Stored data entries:
*** Begin section ***

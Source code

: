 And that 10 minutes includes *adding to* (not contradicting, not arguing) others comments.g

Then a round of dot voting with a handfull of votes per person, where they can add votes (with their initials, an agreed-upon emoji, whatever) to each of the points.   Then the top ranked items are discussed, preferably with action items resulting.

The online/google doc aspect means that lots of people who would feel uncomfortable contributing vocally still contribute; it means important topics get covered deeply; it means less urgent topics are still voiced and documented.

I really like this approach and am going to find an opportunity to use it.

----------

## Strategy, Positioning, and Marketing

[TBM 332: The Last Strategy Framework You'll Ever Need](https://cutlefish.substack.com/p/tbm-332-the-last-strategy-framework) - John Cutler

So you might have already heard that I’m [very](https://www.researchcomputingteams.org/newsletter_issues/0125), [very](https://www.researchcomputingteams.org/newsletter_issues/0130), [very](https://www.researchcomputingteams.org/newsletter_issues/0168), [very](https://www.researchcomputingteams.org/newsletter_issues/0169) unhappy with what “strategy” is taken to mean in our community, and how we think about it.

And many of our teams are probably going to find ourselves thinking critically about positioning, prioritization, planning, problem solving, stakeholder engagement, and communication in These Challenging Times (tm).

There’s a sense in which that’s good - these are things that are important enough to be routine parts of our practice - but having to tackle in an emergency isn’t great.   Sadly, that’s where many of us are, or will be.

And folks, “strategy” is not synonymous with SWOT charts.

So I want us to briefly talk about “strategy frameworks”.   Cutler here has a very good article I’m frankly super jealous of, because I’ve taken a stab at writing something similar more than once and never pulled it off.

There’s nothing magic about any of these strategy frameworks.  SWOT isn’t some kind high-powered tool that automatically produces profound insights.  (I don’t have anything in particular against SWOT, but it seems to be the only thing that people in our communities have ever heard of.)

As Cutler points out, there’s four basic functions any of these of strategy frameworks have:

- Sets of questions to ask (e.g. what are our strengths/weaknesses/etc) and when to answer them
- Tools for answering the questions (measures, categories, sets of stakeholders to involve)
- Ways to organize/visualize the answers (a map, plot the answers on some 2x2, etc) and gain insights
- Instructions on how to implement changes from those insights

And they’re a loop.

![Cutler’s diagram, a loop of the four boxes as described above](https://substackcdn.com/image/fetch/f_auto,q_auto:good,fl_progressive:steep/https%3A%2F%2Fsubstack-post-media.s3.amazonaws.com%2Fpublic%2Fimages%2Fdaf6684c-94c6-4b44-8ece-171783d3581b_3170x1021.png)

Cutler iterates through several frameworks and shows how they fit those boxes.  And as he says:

*** End section ***

DIRECTIONS FOR THIS TASK
Set down each line exactly as it appears, starting at the top of the data and ending at the line containing "So I want us", and include no other lines.

OUTPUT OF THE EXERCISE
Source code

: And that 10 minutes includes *adding to* (not contradicting, not arguing) others comments.g

Then a round of dot voting with a handfull of votes per person, where they can add votes (with their initials, an agreed-upon emoji, whatever) to each of the points.   Then the top ranked items are discussed, preferably with action items resulting.

The online/google doc aspect means that lots of people who would feel uncomfortable contributing vocally still contribute; it means important topics get covered deeply; it means less urgent topics are still voiced and documented.

I really like this approach and am going to find an opportunity to use it.

----------

## Strategy, Positioning, and Marketing

[TBM 332: The Last Strategy Framework You'll Ever Need](https://cutlefish.substack.com/p/tbm-332-the-last-strategy-framework) - John Cutler

So you might have already heard that I’m [very](https://www.researchcomputingteams.org/newsletter_issues/0125), [very](https://www.researchcomputingteams.org/newsletter_issues/0130), [very](https://www.researchcomputingteams.org/newsletter_issues/0168), [very](https://www.researchcomputingteams.org/newsletter_issues/0169) unhappy with what “strategy” is taken to mean in our community, and how we think about it.

And many of our teams are probably going to find ourselves thinking critically about positioning, prioritization, planning, problem solving, stakeholder engagement, and communication in These Challenging Times (tm).

There’s a sense in which that’s good - these are things that are important enough to be routine parts of our practice - but having to tackle in an emergency isn’t great.   Sadly, that’s where many of us are, or will be.

And folks, “strategy” is not synonymous with SWOT charts.

So I want us to briefly talk about “strategy frameworks”.   Cutler here has a very good article I’m frankly super jealous of, because I’ve taken a stab at writing something similar more than once and never pulled it off.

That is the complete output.